毎年あげていたのに、なんで今年だけないんだろう。
(でも多分、ああないんだなあって、それだけだ)

おい、今年はチョコがないんかーい、そう言って拳を握る民夫くんに、「忙しかったんだよ!」と言ったら、「そんならしゃあないな」と一言だけで終わってしまった。きっとそんなもんなのだ。
(来年からどうしよう)

本当はあげたい。好きですっていいたい。「」 びくっとした。

背中を預けてもたれていたガラスが、こんこん、と音を鳴らしている。「さっきから呼んでるだろ」 ガラス越しにくぐもった声がした。「あ、あう、あ……」 ぱくぱく、と口元を動かして、見上げてもやっぱりちっちゃいウチくんを見た。でも好きだ。かっこいい。

「……、俺怪しいから開けてほしいんだけど」
「ごごっごめん!」

からから、と窓を開けると、ひゅっと冷たい風がほっぺたをなでた。よっこいせ、と窓の枠に腰掛けてフローリングにお尻をのせたウチくんの荷物が、どしんと重たい音を立てた。ウチくんの匂いがする。きゅっと瞳を閉じた。「真っ赤だぞ、風邪でもひいてるのか」「ひっ、ひいて、ない……」

ぺと、とほっぺに手のひらを当てられて、「ひゃうっ」 どこのご褒美かわからなくって、そのままのけぞりながら思いっきり床に頭を打った。痛い。

「…………やっぱお前、どこか悪いんじゃ?」
「たぶん……ちょっと……」

疲れてるのかも、とか適当なこと言ってみた。「じゃあ、やめとくかあ」 ぷん、と短めに唇を尖らすウチくんを、寝っ転がったまま見つめた。「……なにを?」 そういえば、制服のままだった。ウチくんに気づかれないようにスカートをひっぱって、ごろん、と丸くなった。「どっか行くんじゃないのか?」 言葉が端的で、よくわからない。

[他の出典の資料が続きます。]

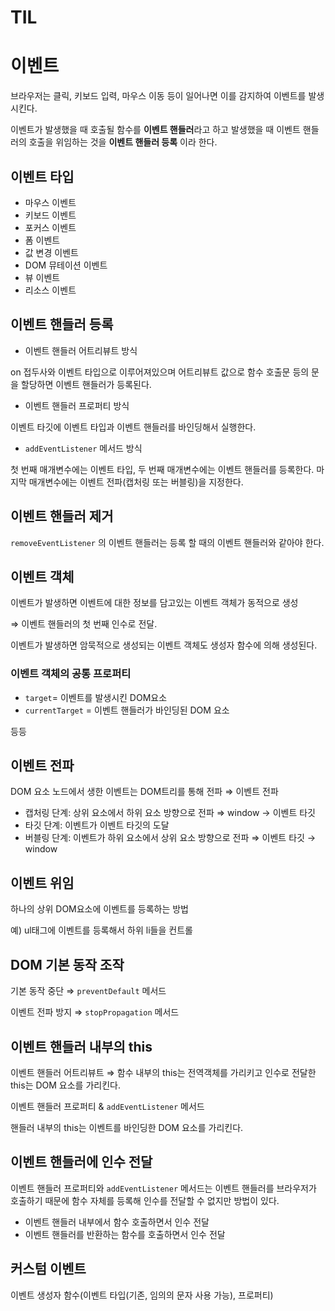 # TIL

# 이벤트

브라우저는 클릭, 키보드 입력, 마우스 이동 등이 일어나면 이를 감지하여 이벤트를 발생시킨다.

이벤트가 발생했을 때 호출될 함수를 **이벤트 핸들러**라고 하고 발생했을 때 이벤트 핸들러의 호출을 위임하는 것을 **이벤트 핸들러 등록** 이라 한다.

## 이벤트 타입

- 마우스 이벤트
- 키보드 이벤트
- 포커스 이벤트
- 폼 이벤트
- 값 변경 이벤트
- DOM 뮤테이션 이벤트
- 뷰 이벤트
- 리소스 이벤트

## 이벤트 핸들러 등록

- 이벤트 핸들러 어트리뷰트 방식

on 접두사와 이벤트 타입으로 이루어져있으며 어트리뷰트 값으로 함수 호출문 등의 문을 할당하면 이벤트 핸들러가 등록된다.

- 이벤트 핸들러 프로퍼티 방식

이벤트 타깃에 이벤트 타입과 이벤트 핸들러를 바인딩해서 실행한다.

- `addEventListener` 메서드 방식

첫 번째 매개변수에는 이벤트 타입, 두 번째 매개변수에는 이벤트 핸들러를 등록한다. 마지막 매개변수에는 이벤트 전파(캡처링 또는 버블링)을 지정한다.

## 이벤트 핸들러 제거

`removeEventListener` 의 이벤트 핸들러는 등록 할 때의 이벤트 핸들러와 같아야 한다.

## 이벤트 객체

이벤트가 발생하면 이벤트에 대한 정보를 담고있는 이벤트 객체가 동적으로 생성

⇒ 이벤트 핸들러의 첫 번째 인수로 전달.

이벤트가 발생하면 암묵적으로 생성되는 이벤트 객체도 생성자 함수에 의해 생성된다.

### 이벤트 객체의 공통 프로퍼티

- `target`= 이벤트를 발생시킨 DOM요소
- `currentTarget` = 이벤트 핸들러가 바인딩된 DOM 요소

등등

## 이벤트 전파

DOM 요소 노드에서 생한 이벤트는 DOM트리를 통해 전파 ⇒ 이벤트 전파

- 캡처링 단계: 상위 요소에서 하위 요소 방향으로 전파 ⇒ window → 이벤트 타깃
- 타깃 단계: 이벤트가 이벤트 타깃의 도달
- 버블링 단계: 이벤트가 하위 요소에서 상위 요소 방향으로 전파 ⇒ 이벤트 타깃 → window

## 이벤트 위임

하나의 상위 DOM요소에 이벤트를 등록하는 방법

예) ul태그에 이벤트를 등록해서 하위 li들을 컨트롤

## DOM 기본 동작 조작

기본 동작 중단 ⇒ `preventDefault` 메서드

이벤트 전파 방지 ⇒ `stopPropagation` 메서드

## 이벤트 핸들러 내부의 this

이벤트 핸들러 어트리뷰트 ⇒ 함수 내부의 this는 전역객체를 가리키고 인수로 전달한 this는 DOM 요소를 가리킨다.

이벤트 핸들러 프로퍼티 & `addEventListener` 메서드

핸들러 내부의 this는 이벤트를 바인딩한 DOM 요소를 가리킨다.

## 이벤트 핸들러에 인수 전달

이벤트 핸들러 프로퍼티와 `addEventListener` 메서드는 이벤트 핸들러를 브라우저가 호출하기 때문에 함수 자체를 등록해 인수를 전달할 수 없지만 방법이 있다.

- 이벤트 핸들러 내부에서 함수 호출하면서 인수 전달
- 이벤트 핸들러를 반환하는 함수를 호출하면서 인수 전달

## 커스텀 이벤트

이벤트 생성자 함수(이벤트 타입(기존, 임의의 문자 사용 가능), 프로퍼티)
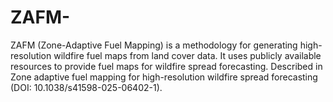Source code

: # ZAFM-
ZAFM (Zone-Adaptive Fuel Mapping) is a methodology for generating high-resolution wildfire fuel maps from land cover data. It uses publicly available resources to provide fuel maps for wildfire spread forecasting. Described in Zone adaptive fuel mapping for high-resolution wildfire spread forecasting (DOI: 10.1038/s41598-025-06402-1).
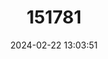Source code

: ---
title: "151781"
category: "Epiphyllum anguliger"
draft: false
date: 2024-02-22 13:03:51
languages:
  English: ["Moon Cactus", "Queen of the Night", "Fishbone Cactus"]
---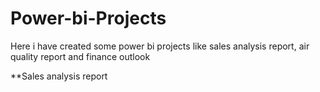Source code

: # Power-bi-Projects
Here i have created some power bi projects like sales analysis report, air quality report and finance outlook

**Sales analysis report
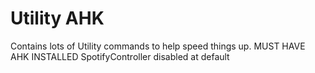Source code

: # Utility AHK
 
Contains lots of Utility commands to help speed things up. 
MUST HAVE AHK INSTALLED
SpotifyController disabled at default
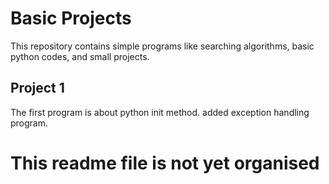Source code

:# Basic Projects
This repository contains simple programs like searching algorithms, basic python codes, and small projects.

## Project 1

The first program is about python init method.
added exception handling program.

# This readme file is not yet organised

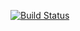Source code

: [![Build Status](https://travis-ci.org/DranoelMit/SSW567-HW4a.svg?branch=master)](https://travis-ci.org/DranoelMit/SSW567-HW4a)
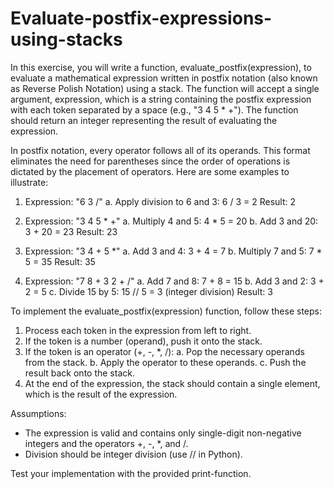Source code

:# Evaluate-postfix-expressions-using-stacks

In this exercise, you will write a function, evaluate_postfix(expression), to evaluate a mathematical expression written in postfix notation (also known as Reverse Polish Notation) using a stack. The function will accept a single argument, expression, which is a string containing the postfix expression with each token separated by a space (e.g., "3 4 5 * +"). The function should return an integer representing the result of evaluating the expression.

In postfix notation, every operator follows all of its operands. This format eliminates the need for parentheses since the order of operations is dictated by the placement of operators. Here are some examples to illustrate:

1. Expression: "6 3 /"
    a. Apply division to 6 and 3: 6 / 3 = 2
    Result: 2

2. Expression: "3 4 5 * +"
    a. Multiply 4 and 5: 4 * 5 = 20
    b. Add 3 and 20: 3 + 20 = 23
    Result: 23

3. Expression: "3 4 + 5 *"
    a. Add 3 and 4: 3 + 4 = 7
    b. Multiply 7 and 5: 7 * 5 = 35
    Result: 35

4. Expression: "7 8 + 3 2 + /"
    a. Add 7 and 8: 7 + 8 = 15
    b. Add 3 and 2: 3 + 2 = 5
    c. Divide 15 by 5: 15 // 5 = 3 (integer division)
    Result: 3

To implement the evaluate_postfix(expression) function, follow these steps:

1. Process each token in the expression from left to right.
2. If the token is a number (operand), push it onto the stack.
3. If the token is an operator (+, -, *, /):
    a. Pop the necessary operands from the stack.
    b. Apply the operator to these operands.
    c. Push the result back onto the stack.
4. At the end of the expression, the stack should contain a single element, which is the result of the expression.

Assumptions:
- The expression is valid and contains only single-digit non-negative integers and the operators +, -, *, and /.
- Division should be integer division (use // in Python).

Test your implementation with the provided print-function.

ごそごそ、と起き上がった。オレンジ色の雲が流れている。今日はいつもよりも早く部活が終わったんだろう。じゃーね、ウチくん、と言ってお家の中に入っていった民夫くんの声は、随分前に聞こえていた。「いつも。3月はどっか連れてけって言ってただろ」 ぱち、と温かい音がした。ような気がした。


お返しはいらないから、一緒に遊んで。いつもムリにお願いして、しょうがないな、とウチくんは眉を寄せてため息をついていた。今年はあげてない。なのにいいの、と聞こうとして、やっぱりやめた。「い、いく」「ん」 どこに行こうか、と言おうとして、頭の中の私がえいっとウチくんの腕に抱きついてた。けれども実際は体がカチンコチンでそのままウチくんの隣で小さくなってただけだった。

「別に、てきとーにぶらつくのでいいよな」
「ん」
「来年の前借りだからな」
「……んっ!」










「…………あれ?」

ぱち、と小麦色の少女が瞳を瞬いた。「どったん、中山」 んん、と瞳を細くしたのは一瞬だ。東京は人混みばかりで、すぐさま目的は見失ってしまう。「んにゃ、宮本気のせいかも」「なにがだよ」 さみさみ、と鼻をすすりながら、首元のマフラーで口元を隠す宮本に、「おとこらしくなーい」「うるへー」

もう一回、振り向いてみた。だからなにが気のせいなんだよ。聞かれた言葉に、んん、とかな子は口元をつきだした。「ほら、あんたんとこのちっちゃい先輩」「ウチくん先輩か?」「一瞬で分かるのもなんかしつれーだけど」「いやお前がいったんだろ」

「その先輩が、女の子と手つないでた」
「えっ」

まじか、と瞬いた。「ような気がしてた」「いやどっちだよ」 あたし、あんたんとこの先輩よくしんないもん、と言えば、そりゃそうか、と納得している。「でもなんか、ふたりともちっちゃくて可愛かったかも」 ちまちましてた、と一瞬だけ見えた姿を思い出した。女の子はまっかっかだった。ような気がする。「ふーん」

「なあ中山、お前さ、テニス部のマネやれよ」
「いやだよ。もう一人いるじゃん」
「一人じゃ大変だろ。新入生も増えるしさ」

やだよばか、と舌を出した。「マックくらいおごってくんないとムリ」 パッと頬が赤くなった。「おごる!」 いくらでもおごったるぞ、と鼻の頭を赤くして必死に叫ぶ姿が面白くて、「やっぱいや」「は!?」
けらけら、と笑った。アスファルトの道路が、しっとりと濡れて、やさしい色をしていた。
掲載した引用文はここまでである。